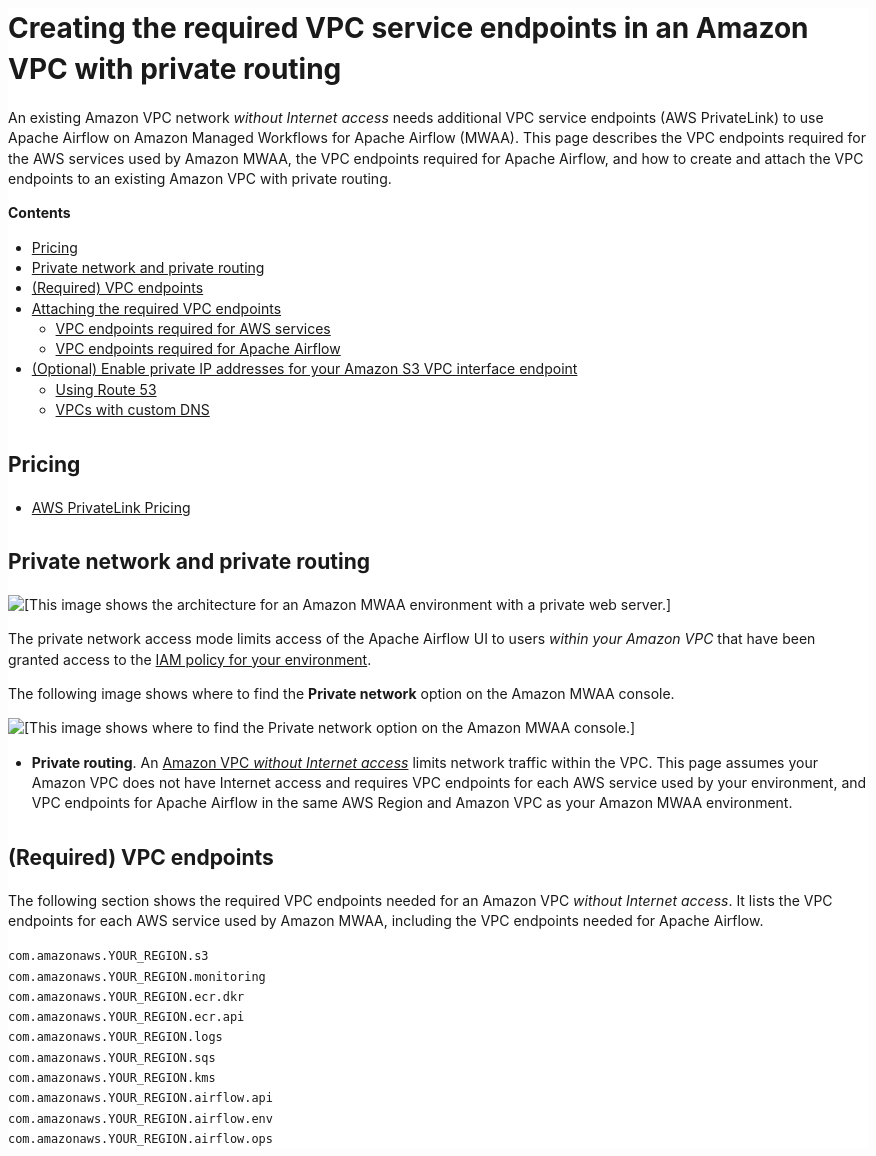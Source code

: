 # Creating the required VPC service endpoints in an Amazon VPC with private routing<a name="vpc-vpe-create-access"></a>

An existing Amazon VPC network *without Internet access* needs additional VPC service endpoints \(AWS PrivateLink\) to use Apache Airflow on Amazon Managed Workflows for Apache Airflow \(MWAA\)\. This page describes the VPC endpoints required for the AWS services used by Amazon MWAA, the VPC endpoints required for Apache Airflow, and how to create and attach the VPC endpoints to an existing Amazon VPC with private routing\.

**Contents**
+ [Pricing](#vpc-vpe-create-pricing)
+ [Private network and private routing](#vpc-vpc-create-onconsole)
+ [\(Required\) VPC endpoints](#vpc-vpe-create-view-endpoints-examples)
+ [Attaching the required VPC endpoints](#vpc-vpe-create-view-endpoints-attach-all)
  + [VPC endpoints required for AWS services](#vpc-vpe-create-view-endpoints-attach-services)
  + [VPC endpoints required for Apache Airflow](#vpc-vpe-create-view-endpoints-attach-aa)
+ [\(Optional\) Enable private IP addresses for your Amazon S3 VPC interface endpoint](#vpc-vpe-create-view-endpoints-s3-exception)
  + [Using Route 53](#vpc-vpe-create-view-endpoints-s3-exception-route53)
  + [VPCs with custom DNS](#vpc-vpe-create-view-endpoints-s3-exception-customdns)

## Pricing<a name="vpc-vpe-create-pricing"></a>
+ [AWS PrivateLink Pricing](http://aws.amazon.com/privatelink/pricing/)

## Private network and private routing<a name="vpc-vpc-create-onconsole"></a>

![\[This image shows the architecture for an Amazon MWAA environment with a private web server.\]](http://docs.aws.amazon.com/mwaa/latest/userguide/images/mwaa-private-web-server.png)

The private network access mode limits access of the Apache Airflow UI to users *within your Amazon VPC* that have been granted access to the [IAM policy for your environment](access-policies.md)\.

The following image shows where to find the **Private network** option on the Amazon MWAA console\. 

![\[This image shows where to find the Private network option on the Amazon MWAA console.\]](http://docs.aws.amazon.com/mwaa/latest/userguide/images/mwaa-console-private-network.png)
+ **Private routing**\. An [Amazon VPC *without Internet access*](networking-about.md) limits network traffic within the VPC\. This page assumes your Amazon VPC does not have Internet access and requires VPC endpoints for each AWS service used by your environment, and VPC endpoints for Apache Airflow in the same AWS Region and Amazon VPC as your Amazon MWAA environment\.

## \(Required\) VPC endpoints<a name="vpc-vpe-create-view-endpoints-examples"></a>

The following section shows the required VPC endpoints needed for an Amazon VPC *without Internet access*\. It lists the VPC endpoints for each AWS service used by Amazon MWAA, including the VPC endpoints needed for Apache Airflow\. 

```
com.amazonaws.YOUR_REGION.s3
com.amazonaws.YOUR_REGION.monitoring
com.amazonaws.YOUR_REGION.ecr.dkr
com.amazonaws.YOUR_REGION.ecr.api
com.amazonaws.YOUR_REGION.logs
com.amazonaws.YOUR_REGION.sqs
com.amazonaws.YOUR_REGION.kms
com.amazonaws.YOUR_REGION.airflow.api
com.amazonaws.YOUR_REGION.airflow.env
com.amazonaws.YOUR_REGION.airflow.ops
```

**Directions:**
Gather every line from the entries above where the word "limits" appears, and copy them.

**Completed task:**
The private network access mode limits access of the Apache Airflow UI to users *within your Amazon VPC* that have been granted access to the [IAM policy for your environment](access-policies.md)\.
+ **Private routing**\. An [Amazon VPC *without Internet access*](networking-about.md) limits network traffic within the VPC\. This page assumes your Amazon VPC does not have Internet access and requires VPC endpoints for each AWS service used by your environment, and VPC endpoints for Apache Airflow in the same AWS Region and Amazon VPC as your Amazon MWAA environment\.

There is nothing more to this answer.